In a December settlement with the state Attorney General and the Fairbanks North Star Borough, Fairbanks Natural Gas voluntarily agreed to become a fully regulated utility after nearly a decade of being allowed to adjust its rates, up and down, mostly at will.
Under the deal, Fairbanks Natural Gas would file a rate case by June 30, 2014, which, barring a major regulatory delay, could set rates by the time the project came online.
Additionally, Polar LNG, the company that would operate the North Slope liquefaction plant, is proposing “cost of service rates,” according to Pentex President Dan Britton.
With the two decisions, Britton said, “consumers of natural gas can be assured to receive the full benefit of State of Alaska involvement and complete transparency in the process.”
Some local supportThe decisions also helped earn Pentex the limited support of local officials.
A Pentex press release announcing the proposal included supportive comments from Fairbanks Mayor Jerry Cleworth, Fairbanks North Star Borough Assembly Presiding Officer Diane Hutchison and Fairbanks Chamber of Commerce Executive Director Lisa Herbert, although none of the three officials appeared to offer an exclusive endorsement.
“I’m encouraged to see several responses to the Governor’s initiative, including FNG from the private sector with a proposal for a public-private partnership” Cleworth said.
Hebert hinted at the need for lawmakers to approve HB 58, or something similar, as soon as possible. “Our community can’t wait any longer for energy relief. We must make progress this session and it’s encouraging to see movement towards lowering Fairbanks’ energy costs, which is the Chamber’s number one priority again this year,” she said.

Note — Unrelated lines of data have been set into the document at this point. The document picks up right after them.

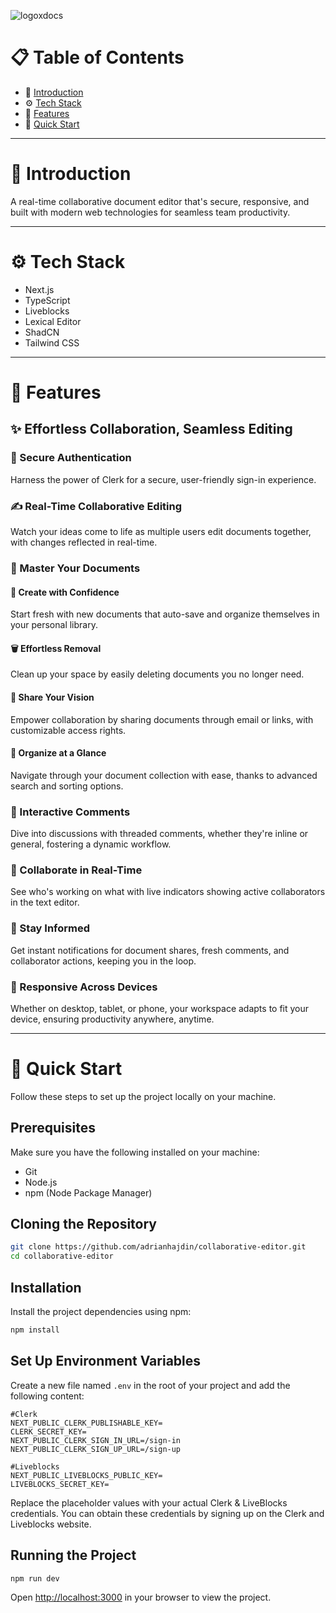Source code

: ![logoxdocs](https://github.com/user-attachments/assets/03618e27-1d0b-4aeb-97fa-31aadb7ade9c)

# 📋 Table of Contents

* 🚀 [Introduction](#introduction)
* ⚙️ [Tech Stack](#tech-stack)
* 🔋 [Features](#features)
* 🤸 [Quick Start](#quick-start)

---

# 🚀 Introduction 
<a name="introduction"></a>

A real-time collaborative document editor that's secure, responsive, and built with modern web technologies for seamless team productivity.

---

# ⚙️ Tech Stack 
<a name="tech-stack"></a>

* Next.js
* TypeScript
* Liveblocks
* Lexical Editor
* ShadCN
* Tailwind CSS

---

# 🔋 Features 
<a name="features"></a>

## ✨ Effortless Collaboration, Seamless Editing

### 🔐 Secure Authentication

Harness the power of Clerk for a secure, user-friendly sign-in experience.

### ✍️ Real-Time Collaborative Editing

Watch your ideas come to life as multiple users edit documents together, with changes reflected in real-time.

### 📂 Master Your Documents

#### 📝 Create with Confidence
Start fresh with new documents that auto-save and organize themselves in your personal library.

#### 🗑️ Effortless Removal
Clean up your space by easily deleting documents you no longer need.

#### 🔄 Share Your Vision
Empower collaboration by sharing documents through email or links, with customizable access rights.

#### 🎯 Organize at a Glance
Navigate through your document collection with ease, thanks to advanced search and sorting options.

### 💬 Interactive Comments

Dive into discussions with threaded comments, whether they're inline or general, fostering a dynamic workflow.

### 👥 Collaborate in Real-Time

See who's working on what with live indicators showing active collaborators in the text editor.

### 🔔 Stay Informed

Get instant notifications for document shares, fresh comments, and collaborator actions, keeping you in the loop.

### 📱 Responsive Across Devices

Whether on desktop, tablet, or phone, your workspace adapts to fit your device, ensuring productivity anywhere, anytime.

---

# 🤸 Quick Start
<a name="quick-start"></a>

Follow these steps to set up the project locally on your machine.

## Prerequisites

Make sure you have the following installed on your machine:

* Git
* Node.js
* npm (Node Package Manager)

## Cloning the Repository

```bash
git clone https://github.com/adrianhajdin/collaborative-editor.git
cd collaborative-editor
```

## Installation

Install the project dependencies using npm:

```bash
npm install
```

## Set Up Environment Variables

Create a new file named `.env` in the root of your project and add the following content:

```env
#Clerk
NEXT_PUBLIC_CLERK_PUBLISHABLE_KEY=
CLERK_SECRET_KEY=
NEXT_PUBLIC_CLERK_SIGN_IN_URL=/sign-in
NEXT_PUBLIC_CLERK_SIGN_UP_URL=/sign-up

#Liveblocks
NEXT_PUBLIC_LIVEBLOCKS_PUBLIC_KEY=
LIVEBLOCKS_SECRET_KEY=
```

Replace the placeholder values with your actual Clerk & LiveBlocks credentials. You can obtain these credentials by signing up on the Clerk and Liveblocks website.

## Running the Project

```bash
npm run dev
```

Open [http://localhost:3000](http://localhost:3000) in your browser to view the project.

Toward the end of 2012, Hutchison helped create the Interior Alaska Natural Gas Utility, a borough-wide municipal utility with the power to someday build and manage a gas distribution grid that could collaborate or compete with Fairbanks Natural Gas. “Now that FNG will be a fully regulated utility,” Hutchison said, “I’m pleased with the interest they’ve shown in responding to the Governor’s effort toward energy cost relief.”
GVEA prefers grant fundingWhile Britton said the Pentex Proposal “provides the earliest and greatest opportunity for energy price relief to the Interior of Alaska,” Golden Valley Electric Association believes it can generate more value for consumers because, as a member owned cooperative, “not a penny of the LNG price would be used for paying income taxes or profits to investors.”
The GVEA project also covers the entire project from acquisition to vaporization and storage, and anticipates coming online as soon as 2015, but would require third-party distribution, such as Fairbanks Natural Gas or the Interior Alaska Natural Gas Utility.
Because GVEA is primarily interested in lowering the cost of power for its members, it included a provision in its proposal saying that its “leadership in providing community space heating relief must also protect co-op members from excessive financial risk.”
Along similar lines, GVEA argues that funding the project with a grant instead of a low-interest loan would result both in cheaper gas and steadier pricing over time. (Because an operator could pay down the loan more quickly as the distribution system expanded, the earliest customers would initially pay higher rates, as suggested by the Pentex Proposal.)
With a $50 million state grant and $150 million in low interest AIDEA loans, GVEA believes its project could deliver gas to consumers between $11 and slightly more than $14 per thousand cubic feet, depending on the total throughput of the liquefaction plant.